Replicating Database Using Change Data Capture With Kafka

In today's fast-paced digital landscape, the role of computers has evolved beyond a single device, becoming inherently distributed to handle the increasing load of a world moving towards quick digitization. Consequently, software solutions now span multiple devices and regions, necessitating real-time data synchronization and replication for maintaining data consistency and seamless operations across various machines and systems. The importance of moving data swiftly is driven by factors such as interoperability, flexibility, disaster recovery, analytics and many more. Enter Change Data Capture (CDC), a powerful technology facilitating efficient capture of the changes in data and propagation from a source system to one or more target systems, enabling near real-time data movement between diverse systems. In this article, we will delve into the process of replicating a PostgreSQL database using CDC with Kafka, a widely adopted distributed streaming platform.

Change Data Capture

Change Data Capture is a technique that captures the changes made to a database and transforms them into a stream of events.
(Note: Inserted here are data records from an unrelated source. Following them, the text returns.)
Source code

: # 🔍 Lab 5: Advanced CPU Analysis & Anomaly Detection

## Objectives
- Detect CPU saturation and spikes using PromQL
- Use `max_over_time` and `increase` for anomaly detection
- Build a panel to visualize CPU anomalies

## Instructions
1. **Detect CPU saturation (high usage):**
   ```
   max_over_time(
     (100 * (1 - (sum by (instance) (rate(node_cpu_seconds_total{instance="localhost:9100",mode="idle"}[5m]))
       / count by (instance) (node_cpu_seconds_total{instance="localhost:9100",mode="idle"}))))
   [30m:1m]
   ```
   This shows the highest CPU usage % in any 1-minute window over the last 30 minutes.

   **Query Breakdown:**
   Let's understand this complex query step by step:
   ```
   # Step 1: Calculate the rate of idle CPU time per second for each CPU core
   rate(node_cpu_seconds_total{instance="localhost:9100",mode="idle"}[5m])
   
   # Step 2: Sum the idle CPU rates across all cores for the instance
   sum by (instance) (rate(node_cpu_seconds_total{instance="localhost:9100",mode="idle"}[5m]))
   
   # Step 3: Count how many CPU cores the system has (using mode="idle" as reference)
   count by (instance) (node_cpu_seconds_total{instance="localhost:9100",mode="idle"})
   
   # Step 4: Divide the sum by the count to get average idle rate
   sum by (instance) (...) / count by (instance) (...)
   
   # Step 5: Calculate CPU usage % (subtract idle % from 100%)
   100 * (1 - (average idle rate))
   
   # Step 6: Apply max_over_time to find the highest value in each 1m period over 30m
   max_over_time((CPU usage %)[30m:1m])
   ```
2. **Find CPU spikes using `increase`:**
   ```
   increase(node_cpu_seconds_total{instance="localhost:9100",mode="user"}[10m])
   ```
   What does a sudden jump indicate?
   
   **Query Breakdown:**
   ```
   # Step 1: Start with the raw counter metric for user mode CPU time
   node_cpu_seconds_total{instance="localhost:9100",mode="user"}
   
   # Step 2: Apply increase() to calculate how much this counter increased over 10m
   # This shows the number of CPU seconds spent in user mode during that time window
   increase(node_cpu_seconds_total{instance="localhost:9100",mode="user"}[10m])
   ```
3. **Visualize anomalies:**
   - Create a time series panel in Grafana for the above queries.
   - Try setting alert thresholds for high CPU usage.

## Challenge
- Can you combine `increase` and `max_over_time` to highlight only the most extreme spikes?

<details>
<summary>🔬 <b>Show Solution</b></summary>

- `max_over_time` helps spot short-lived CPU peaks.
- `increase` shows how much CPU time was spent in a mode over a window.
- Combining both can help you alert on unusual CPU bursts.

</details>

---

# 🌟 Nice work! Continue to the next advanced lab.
These events represent individual inserts, updates, and deletes made to records in the database. Unlike traditional replication methods, which replicate entire datasets, CDC captures only the changes, resulting in reduced network overhead and improved data replication efficiency.

There are multiple common Change Data Capture methods that you can implement depending on your application requirements and tolerance for performance overhead. Here are the common methods, how they work, and their advantages as well as shortcomings.

Log Based

Databases are equipped with transaction logs, often referred to as redo logs, which play a vital role in ensuring data integrity and recovery in case of system crashes. These logs store a chronological record of all database events, allowing the database to be restored to a consistent state after a failure. One powerful approach to capture data changes is log-based Change Data Capture (CDC), where new database transactions, encompassing inserts, updates, and deletes, are directly read from the source database's native transaction logs.

By leveraging the information stored in these logs, log-based CDC provides a non-intrusive and efficient method to track data modifications in real-time. As soon as a change is committed to the database, it is recorded in the transaction log, and CDC mechanisms can extract and transform this information into a stream of events. These events can then be propagated to other systems, data warehouses, or analytical platforms, ensuring data synchronization and consistency across the entire ecosystem.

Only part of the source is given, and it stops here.